▶ [Try it]
Your task is to copy each line of the records that includes the string "navigator".

*** Opening Entries shown ***

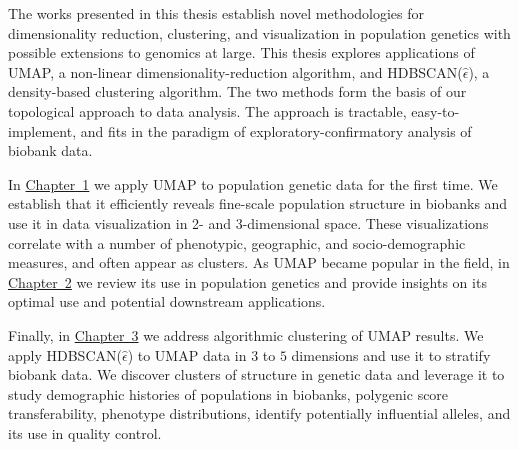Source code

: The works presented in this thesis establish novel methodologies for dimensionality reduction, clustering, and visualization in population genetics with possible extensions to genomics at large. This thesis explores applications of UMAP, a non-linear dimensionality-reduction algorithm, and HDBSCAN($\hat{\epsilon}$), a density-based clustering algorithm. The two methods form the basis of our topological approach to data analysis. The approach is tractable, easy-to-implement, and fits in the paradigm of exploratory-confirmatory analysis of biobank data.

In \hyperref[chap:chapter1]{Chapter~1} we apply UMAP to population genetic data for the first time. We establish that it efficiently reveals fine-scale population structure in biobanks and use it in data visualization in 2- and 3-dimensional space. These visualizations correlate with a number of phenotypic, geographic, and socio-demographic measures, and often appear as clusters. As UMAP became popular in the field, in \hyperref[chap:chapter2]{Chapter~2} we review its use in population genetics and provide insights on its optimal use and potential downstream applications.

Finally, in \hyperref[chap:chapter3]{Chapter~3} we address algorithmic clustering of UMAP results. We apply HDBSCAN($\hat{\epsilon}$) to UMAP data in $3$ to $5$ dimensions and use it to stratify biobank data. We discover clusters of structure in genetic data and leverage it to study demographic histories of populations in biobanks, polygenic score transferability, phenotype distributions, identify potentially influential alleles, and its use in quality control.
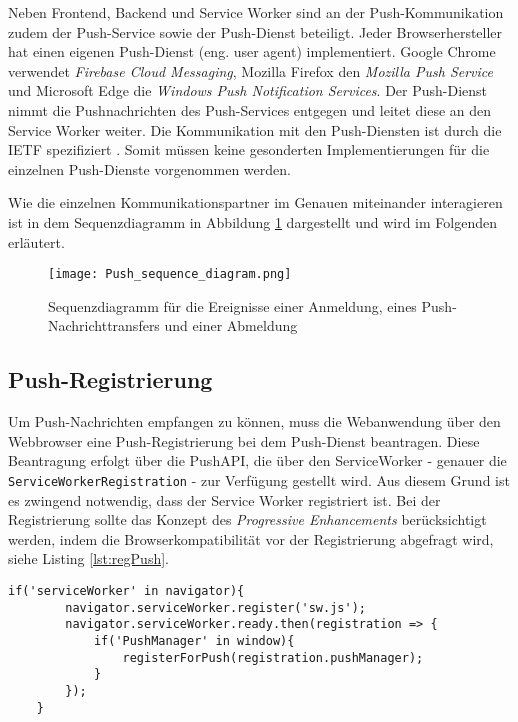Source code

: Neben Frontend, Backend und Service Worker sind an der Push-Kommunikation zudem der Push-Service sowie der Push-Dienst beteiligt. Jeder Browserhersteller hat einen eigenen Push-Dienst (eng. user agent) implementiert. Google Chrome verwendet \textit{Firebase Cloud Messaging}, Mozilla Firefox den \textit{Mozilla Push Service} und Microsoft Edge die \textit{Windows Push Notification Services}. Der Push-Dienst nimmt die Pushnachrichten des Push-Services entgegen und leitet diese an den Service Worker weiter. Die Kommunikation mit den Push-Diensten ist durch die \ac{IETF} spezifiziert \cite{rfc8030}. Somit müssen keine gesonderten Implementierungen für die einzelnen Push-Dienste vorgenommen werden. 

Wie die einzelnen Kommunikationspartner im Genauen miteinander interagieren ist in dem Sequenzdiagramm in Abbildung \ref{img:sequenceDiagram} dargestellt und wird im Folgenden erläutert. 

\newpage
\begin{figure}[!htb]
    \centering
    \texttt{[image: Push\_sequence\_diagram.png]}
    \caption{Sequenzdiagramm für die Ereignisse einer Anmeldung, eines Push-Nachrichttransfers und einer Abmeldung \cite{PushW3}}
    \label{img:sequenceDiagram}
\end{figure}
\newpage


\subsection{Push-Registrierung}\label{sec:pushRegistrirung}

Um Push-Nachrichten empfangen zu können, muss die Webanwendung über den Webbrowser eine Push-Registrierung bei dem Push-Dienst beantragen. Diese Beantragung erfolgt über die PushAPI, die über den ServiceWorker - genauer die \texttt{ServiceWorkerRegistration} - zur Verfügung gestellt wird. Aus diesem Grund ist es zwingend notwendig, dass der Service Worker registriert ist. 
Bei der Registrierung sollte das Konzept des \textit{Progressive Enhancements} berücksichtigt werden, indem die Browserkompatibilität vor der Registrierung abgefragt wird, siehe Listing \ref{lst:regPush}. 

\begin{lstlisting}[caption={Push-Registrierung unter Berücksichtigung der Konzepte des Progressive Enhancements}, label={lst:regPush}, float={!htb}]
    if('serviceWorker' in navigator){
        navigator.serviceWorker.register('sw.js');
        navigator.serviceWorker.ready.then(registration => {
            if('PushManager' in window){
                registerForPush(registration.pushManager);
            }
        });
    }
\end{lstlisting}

*** Closing Entries shown ***

▶ [Expected answer]
    if('serviceWorker' in navigator){
        navigator.serviceWorker.register('sw.js');
        navigator.serviceWorker.ready.then(registration => {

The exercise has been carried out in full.